» To do
From the listing below, count the lines where the string "リレーションシップ" occurs. Give the number, with no other words.
+++
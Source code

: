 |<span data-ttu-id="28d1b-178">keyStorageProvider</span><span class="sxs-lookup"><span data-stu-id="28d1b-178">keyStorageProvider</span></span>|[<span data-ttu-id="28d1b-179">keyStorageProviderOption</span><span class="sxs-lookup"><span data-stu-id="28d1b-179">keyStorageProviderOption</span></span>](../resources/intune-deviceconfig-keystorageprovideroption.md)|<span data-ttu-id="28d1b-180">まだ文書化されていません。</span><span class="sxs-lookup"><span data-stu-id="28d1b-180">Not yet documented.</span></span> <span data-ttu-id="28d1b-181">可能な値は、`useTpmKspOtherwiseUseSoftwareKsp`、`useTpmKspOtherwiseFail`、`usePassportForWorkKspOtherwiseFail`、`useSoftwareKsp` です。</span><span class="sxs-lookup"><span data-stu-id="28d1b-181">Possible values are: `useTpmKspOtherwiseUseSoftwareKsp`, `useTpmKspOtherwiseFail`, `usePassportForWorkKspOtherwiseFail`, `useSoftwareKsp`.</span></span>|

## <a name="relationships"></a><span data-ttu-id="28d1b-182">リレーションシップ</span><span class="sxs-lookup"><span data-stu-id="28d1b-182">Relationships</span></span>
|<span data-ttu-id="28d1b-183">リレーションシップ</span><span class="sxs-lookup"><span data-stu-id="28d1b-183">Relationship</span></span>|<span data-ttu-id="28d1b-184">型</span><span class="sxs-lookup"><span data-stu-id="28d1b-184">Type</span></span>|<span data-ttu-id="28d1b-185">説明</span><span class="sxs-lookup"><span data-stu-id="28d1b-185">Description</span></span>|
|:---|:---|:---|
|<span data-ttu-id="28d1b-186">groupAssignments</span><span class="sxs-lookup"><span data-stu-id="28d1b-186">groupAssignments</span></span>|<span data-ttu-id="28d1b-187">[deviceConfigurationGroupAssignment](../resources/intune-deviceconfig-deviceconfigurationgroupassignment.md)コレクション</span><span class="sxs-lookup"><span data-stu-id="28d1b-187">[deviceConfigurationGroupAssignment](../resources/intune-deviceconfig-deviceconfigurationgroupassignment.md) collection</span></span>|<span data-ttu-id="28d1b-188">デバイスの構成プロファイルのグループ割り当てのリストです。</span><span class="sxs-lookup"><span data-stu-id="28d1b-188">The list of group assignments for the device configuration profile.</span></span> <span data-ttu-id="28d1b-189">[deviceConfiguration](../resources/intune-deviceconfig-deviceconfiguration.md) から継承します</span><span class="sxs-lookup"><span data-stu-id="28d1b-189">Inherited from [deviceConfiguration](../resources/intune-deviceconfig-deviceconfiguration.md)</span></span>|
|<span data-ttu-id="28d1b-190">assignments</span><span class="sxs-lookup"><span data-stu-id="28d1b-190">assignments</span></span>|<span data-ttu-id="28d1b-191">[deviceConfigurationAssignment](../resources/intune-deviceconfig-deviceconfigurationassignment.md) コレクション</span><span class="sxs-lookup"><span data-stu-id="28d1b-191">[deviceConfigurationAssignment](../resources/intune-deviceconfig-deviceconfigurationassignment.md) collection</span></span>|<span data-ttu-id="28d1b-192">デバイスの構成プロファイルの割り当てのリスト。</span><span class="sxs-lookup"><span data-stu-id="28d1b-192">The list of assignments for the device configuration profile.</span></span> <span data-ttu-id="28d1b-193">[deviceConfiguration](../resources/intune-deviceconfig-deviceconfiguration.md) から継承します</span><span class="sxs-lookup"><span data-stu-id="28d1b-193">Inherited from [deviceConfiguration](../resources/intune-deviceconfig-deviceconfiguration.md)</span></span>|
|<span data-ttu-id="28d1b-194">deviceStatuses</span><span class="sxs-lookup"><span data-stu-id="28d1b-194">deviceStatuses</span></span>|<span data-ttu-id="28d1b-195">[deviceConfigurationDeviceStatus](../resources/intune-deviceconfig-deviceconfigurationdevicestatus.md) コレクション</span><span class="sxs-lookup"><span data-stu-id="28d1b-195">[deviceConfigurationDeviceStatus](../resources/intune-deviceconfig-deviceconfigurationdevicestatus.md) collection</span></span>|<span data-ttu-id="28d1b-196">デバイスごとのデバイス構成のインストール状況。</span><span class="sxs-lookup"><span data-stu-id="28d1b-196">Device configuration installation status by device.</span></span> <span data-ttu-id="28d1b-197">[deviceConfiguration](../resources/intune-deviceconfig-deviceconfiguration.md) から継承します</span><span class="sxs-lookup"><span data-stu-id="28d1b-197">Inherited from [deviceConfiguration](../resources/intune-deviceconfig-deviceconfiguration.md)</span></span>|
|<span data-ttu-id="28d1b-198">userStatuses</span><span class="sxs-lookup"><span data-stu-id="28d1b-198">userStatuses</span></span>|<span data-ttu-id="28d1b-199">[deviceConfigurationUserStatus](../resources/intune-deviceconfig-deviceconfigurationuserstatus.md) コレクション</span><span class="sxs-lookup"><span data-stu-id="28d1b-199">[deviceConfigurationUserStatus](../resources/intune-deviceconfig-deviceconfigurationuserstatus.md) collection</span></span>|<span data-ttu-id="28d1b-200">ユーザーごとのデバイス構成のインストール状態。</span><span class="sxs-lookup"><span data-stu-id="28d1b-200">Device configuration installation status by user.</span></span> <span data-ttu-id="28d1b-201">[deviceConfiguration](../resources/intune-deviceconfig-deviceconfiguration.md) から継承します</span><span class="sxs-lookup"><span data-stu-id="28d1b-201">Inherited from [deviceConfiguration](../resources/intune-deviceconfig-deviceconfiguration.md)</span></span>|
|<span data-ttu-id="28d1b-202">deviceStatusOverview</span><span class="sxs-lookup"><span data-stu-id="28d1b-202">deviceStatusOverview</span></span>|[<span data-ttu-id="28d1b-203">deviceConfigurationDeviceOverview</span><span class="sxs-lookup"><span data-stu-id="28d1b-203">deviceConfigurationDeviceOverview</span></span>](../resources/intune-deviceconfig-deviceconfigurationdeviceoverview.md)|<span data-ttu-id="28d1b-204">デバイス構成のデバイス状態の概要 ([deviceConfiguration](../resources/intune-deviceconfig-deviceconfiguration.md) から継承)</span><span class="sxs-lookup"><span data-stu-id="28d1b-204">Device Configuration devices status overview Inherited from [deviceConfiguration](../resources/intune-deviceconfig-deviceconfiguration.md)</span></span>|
+++
» Response for this exercise
2